Gentrification is class warfare. Whether it is libraries closed by Tory cutbacks, council estates demolished and replaced by yuppie flats, or pubs and local shops forced to close due to soaring rent prices, make no mistake: the destruction of working-class areas is intentional.

Squatters and Homeless Autonomy have occupied the Mamelon Tower in Kentish Town to oppose the eviction of tenants there and the replacement of working-class culture with yuppie flats. Historic pubs, such as this, have always maintained the connections within working-class areas. In an age of isolation, knowing your neighbours is the first step to resistance; and the closure of buildings such as this is an effort to divide us and make this resistance impossible – replacing our power with their profit.

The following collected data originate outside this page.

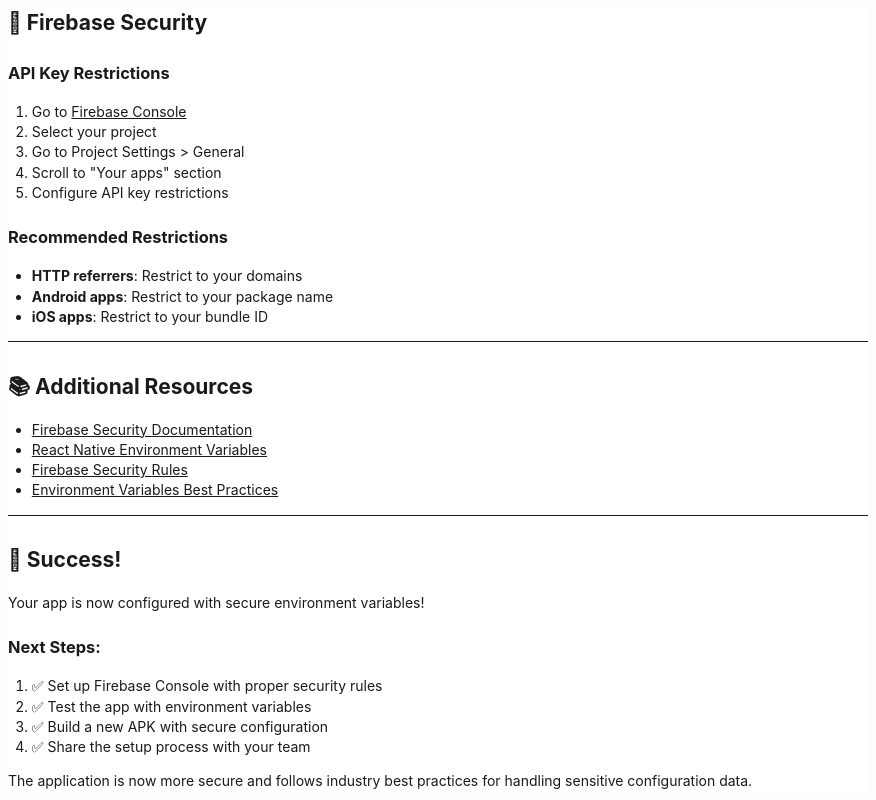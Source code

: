 
## 🔐 **Firebase Security**

### **API Key Restrictions**
1. Go to [Firebase Console](https://console.firebase.google.com/)
2. Select your project
3. Go to Project Settings > General
4. Scroll to "Your apps" section
5. Configure API key restrictions

### **Recommended Restrictions**
- **HTTP referrers**: Restrict to your domains
- **Android apps**: Restrict to your package name
- **iOS apps**: Restrict to your bundle ID

---

## 📚 **Additional Resources**

- [Firebase Security Documentation](https://firebase.google.com/docs/projects/api-keys)
- [React Native Environment Variables](https://github.com/goatandsheep/react-native-dotenv)
- [Firebase Security Rules](https://firebase.google.com/docs/firestore/security/get-started)
- [Environment Variables Best Practices](https://12factor.net/config)

---

## 🎉 **Success!**

Your app is now configured with secure environment variables! 

### **Next Steps:**
1. ✅ Set up Firebase Console with proper security rules
2. ✅ Test the app with environment variables
3. ✅ Build a new APK with secure configuration
4. ✅ Share the setup process with your team

The application is now more secure and follows industry best practices for handling sensitive configuration data. 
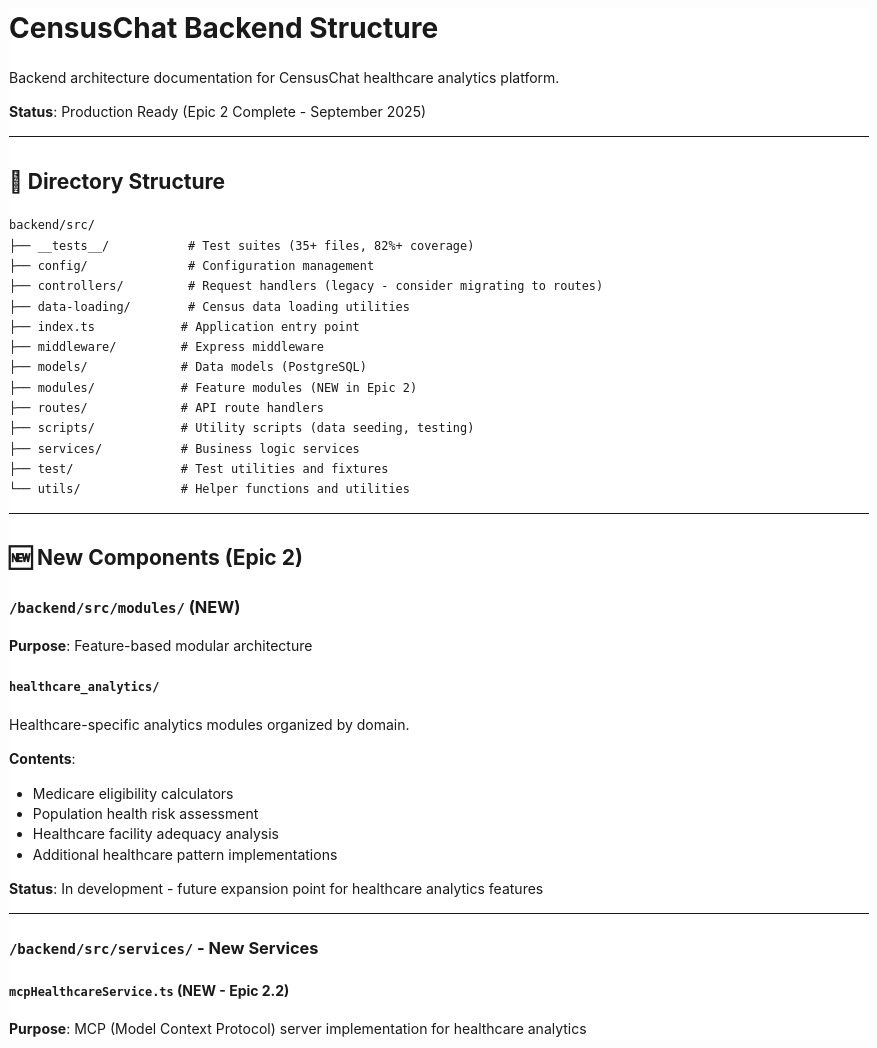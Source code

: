 # CensusChat Backend Structure

Backend architecture documentation for CensusChat healthcare analytics platform.

**Status**: Production Ready (Epic 2 Complete - September 2025)

---

## 📁 Directory Structure

```
backend/src/
├── __tests__/           # Test suites (35+ files, 82%+ coverage)
├── config/              # Configuration management
├── controllers/         # Request handlers (legacy - consider migrating to routes)
├── data-loading/        # Census data loading utilities
├── index.ts            # Application entry point
├── middleware/         # Express middleware
├── models/             # Data models (PostgreSQL)
├── modules/            # Feature modules (NEW in Epic 2)
├── routes/             # API route handlers
├── scripts/            # Utility scripts (data seeding, testing)
├── services/           # Business logic services
├── test/               # Test utilities and fixtures
└── utils/              # Helper functions and utilities
```

---

## 🆕 New Components (Epic 2)

### `/backend/src/modules/` (NEW)

**Purpose**: Feature-based modular architecture

#### `healthcare_analytics/`
Healthcare-specific analytics modules organized by domain.

**Contents**:
- Medicare eligibility calculators
- Population health risk assessment
- Healthcare facility adequacy analysis
- Additional healthcare pattern implementations

**Status**: In development - future expansion point for healthcare analytics features

---

### `/backend/src/services/` - New Services

#### `mcpHealthcareService.ts` (NEW - Epic 2.2)
**Purpose**: MCP (Model Context Protocol) server implementation for healthcare analytics
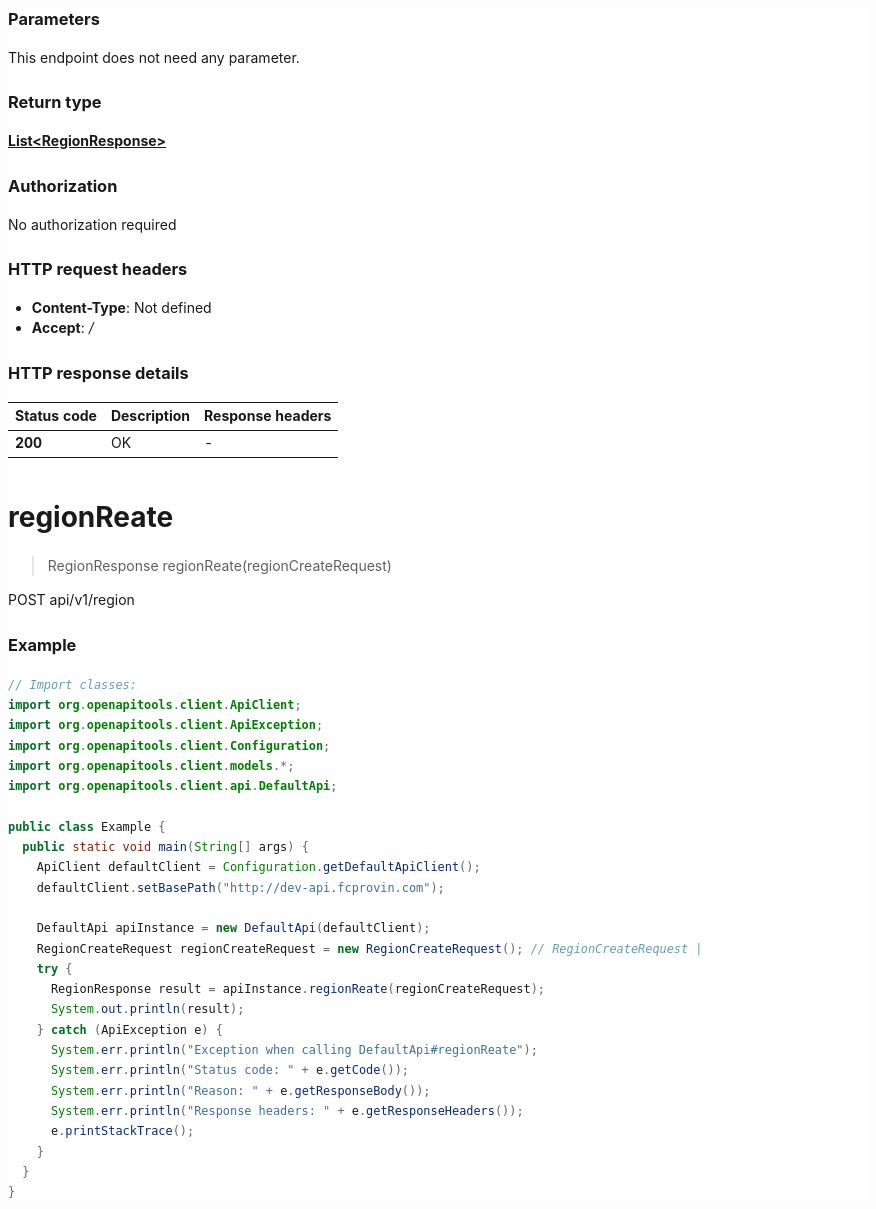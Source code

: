 ### Parameters
This endpoint does not need any parameter.

### Return type

[**List&lt;RegionResponse&gt;**](RegionResponse.md)

### Authorization

No authorization required

### HTTP request headers

 - **Content-Type**: Not defined
 - **Accept**: */*

### HTTP response details
| Status code | Description | Response headers |
|-------------|-------------|------------------|
| **200** | OK |  -  |

<a name="regionReate"></a>
# **regionReate**
> RegionResponse regionReate(regionCreateRequest)

POST api/v1/region

### Example
```java
// Import classes:
import org.openapitools.client.ApiClient;
import org.openapitools.client.ApiException;
import org.openapitools.client.Configuration;
import org.openapitools.client.models.*;
import org.openapitools.client.api.DefaultApi;

public class Example {
  public static void main(String[] args) {
    ApiClient defaultClient = Configuration.getDefaultApiClient();
    defaultClient.setBasePath("http://dev-api.fcprovin.com");

    DefaultApi apiInstance = new DefaultApi(defaultClient);
    RegionCreateRequest regionCreateRequest = new RegionCreateRequest(); // RegionCreateRequest | 
    try {
      RegionResponse result = apiInstance.regionReate(regionCreateRequest);
      System.out.println(result);
    } catch (ApiException e) {
      System.err.println("Exception when calling DefaultApi#regionReate");
      System.err.println("Status code: " + e.getCode());
      System.err.println("Reason: " + e.getResponseBody());
      System.err.println("Response headers: " + e.getResponseHeaders());
      e.printStackTrace();
    }
  }
}
```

The developer at the Mamelon Tower, Macneil Ltd., has a net-worth of over four million pounds, and will make hundreds of thousands more from selling the “authentic north London experience” wrapped up in an upmarket flat to toffs all around.

But grassroots resistance to gentrification is happening. Tenants and squatters are resisting evictions at the Guinness Estate, where young people refuse to cooperate with the pigs. Past demonstrations Reclaim Brixton, Reclaim Camden and Reclaim the Beats have shown the vigour with which we can fight back. The Queer Punks Collective fought against the destruction of queer culture by an overtly straight gentrifying force with the occupation of the recently closed Black Cap in Camden. The upcoming Reclaim Shoreditch demo on September 26th promises to show yet another example of fierce community resistance. All around London, an angry dissatisfaction is growing.

We are using the space at the Mamelon Tower as both an organising and community space. A public library space will be opening here soon, and the first anti-gentrification coffee morning and cinema evening will be taking place tomorrow, Friday 28th, from 2:00pm.

From Brixton to Holloway, Hackney to Elephant and Castle, property developers are closing down our shops and pubs, bailiff scumbags are evicting our friends, Bullingdon boys are closing our schools, libraries and hospitals. Let’s give them the “authentic north London experience”: let’s evict them from our city.